The post, called “3 Reasons I Drink Whisp”, has the influencer dancing and pointing to captions including “I’m on my weight loss journey & they’re only 63 calories a can” and “they actually get you drunk”.

Whisp Drinks stated they would remove the post, while TikTok said it had been removed as branded content promoting alcohol was prohibited on the platform.

Breen apologised and said she would ensure all future content was compliant with the rules.
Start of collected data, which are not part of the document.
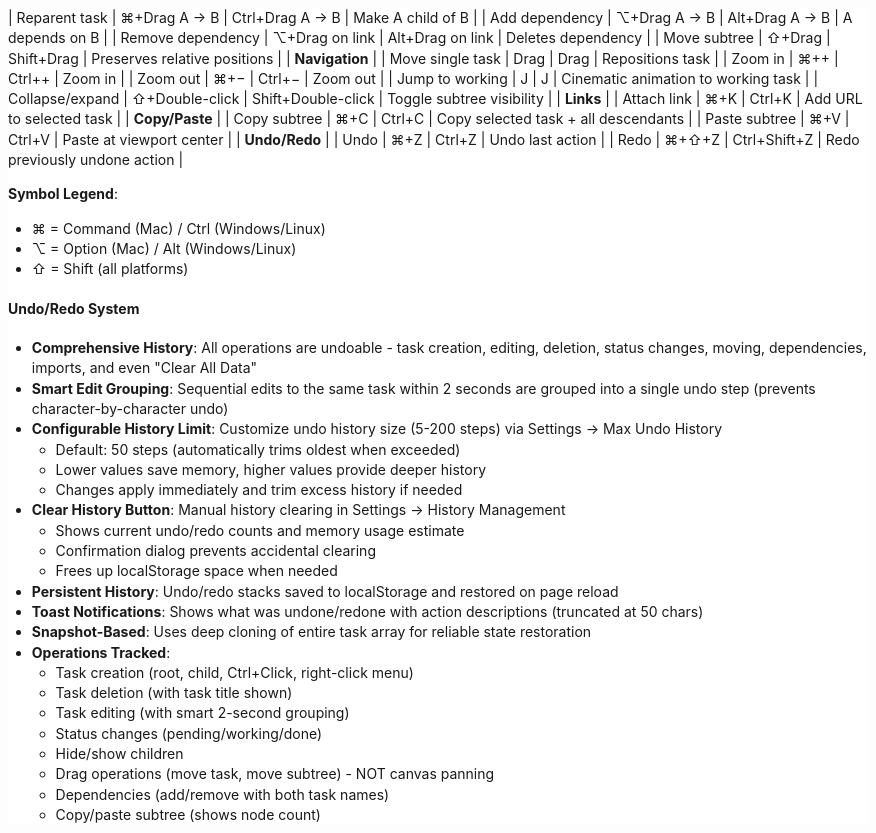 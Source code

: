 | Reparent task | ⌘+Drag A → B | Ctrl+Drag A → B | Make A child of B |
| Add dependency | ⌥+Drag A → B | Alt+Drag A → B | A depends on B |
| Remove dependency | ⌥+Drag on link | Alt+Drag on link | Deletes dependency |
| Move subtree | ⇧+Drag | Shift+Drag | Preserves relative positions |
| **Navigation** |
| Move single task | Drag | Drag | Repositions task |
| Zoom in | ⌘++ | Ctrl++ | Zoom in |
| Zoom out | ⌘+− | Ctrl+− | Zoom out |
| Jump to working | J | J | Cinematic animation to working task |
| Collapse/expand | ⇧+Double-click | Shift+Double-click | Toggle subtree visibility |
| **Links** |
| Attach link | ⌘+K | Ctrl+K | Add URL to selected task |
| **Copy/Paste** |
| Copy subtree | ⌘+C | Ctrl+C | Copy selected task + all descendants |
| Paste subtree | ⌘+V | Ctrl+V | Paste at viewport center |
| **Undo/Redo** |
| Undo | ⌘+Z | Ctrl+Z | Undo last action |
| Redo | ⌘+⇧+Z | Ctrl+Shift+Z | Redo previously undone action |

**Symbol Legend**:
- ⌘ = Command (Mac) / Ctrl (Windows/Linux)
- ⌥ = Option (Mac) / Alt (Windows/Linux)
- ⇧ = Shift (all platforms)

#### Undo/Redo System
- **Comprehensive History**: All operations are undoable - task creation, editing, deletion, status changes, moving, dependencies, imports, and even "Clear All Data"
- **Smart Edit Grouping**: Sequential edits to the same task within 2 seconds are grouped into a single undo step (prevents character-by-character undo)
- **Configurable History Limit**: Customize undo history size (5-200 steps) via Settings → Max Undo History
  - Default: 50 steps (automatically trims oldest when exceeded)
  - Lower values save memory, higher values provide deeper history
  - Changes apply immediately and trim excess history if needed
- **Clear History Button**: Manual history clearing in Settings → History Management
  - Shows current undo/redo counts and memory usage estimate
  - Confirmation dialog prevents accidental clearing
  - Frees up localStorage space when needed
- **Persistent History**: Undo/redo stacks saved to localStorage and restored on page reload
- **Toast Notifications**: Shows what was undone/redone with action descriptions (truncated at 50 chars)
- **Snapshot-Based**: Uses deep cloning of entire task array for reliable state restoration
- **Operations Tracked**:
  - Task creation (root, child, Ctrl+Click, right-click menu)
  - Task deletion (with task title shown)
  - Task editing (with smart 2-second grouping)
  - Status changes (pending/working/done)
  - Hide/show children
  - Drag operations (move task, move subtree) - NOT canvas panning
  - Dependencies (add/remove with both task names)
  - Copy/paste subtree (shows node count)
She said at the time she was new to working with brands and was unaware of the sensitive nature of the message, and of rules relating to non-permitted weight-control claims for alcohol.

Breen added that her intention was never to promote irresponsible behaviour, but also confirmed she was 24 years old when she posted the content.

Meanwhile former Geordie Shore alum Louis Shaw has had an Instagram story banned on the basis that it was not clear the post was an ad.

The Instagram story, posted just before Christmas last year, shows Shaw holding two boxes of Relx e-cigarettes, with text stating “@RELXUK” and “GET YOUR OWN – RELAX WITH 15% OFF – LOUISXMAS15”. Alongside the complaint that the ad did not make clear its commercial intent, the post was also challenged on potential breaches of the Code for its “promotion of unlicensed, nicotine-containing e-cigarettes and their components on Instagram”.

Relx argued that the Instagram story was user-generated content that it did not see or approve before Shaw posted it. It said the discount code was a referral reward for Shaw to share with his friends who were existing smokers or vapers, and the post was to reach more of his friends. Shaw received no commission from Relx, and both he and Relx assured the ASA that similar stories in future would include a label like #ad.

The ASA however upheld the complaint, noting that the ad contained a discount code, which Shaw’s followers could still use to purchase products to Relx’s financial benefits. There was no clear statement that the story was an ad, and the ASA also noted that Shaw had a contractual relationship with Relx as an affiliate, and “stories posted under that relationship fell within the remit of the CAP Code”.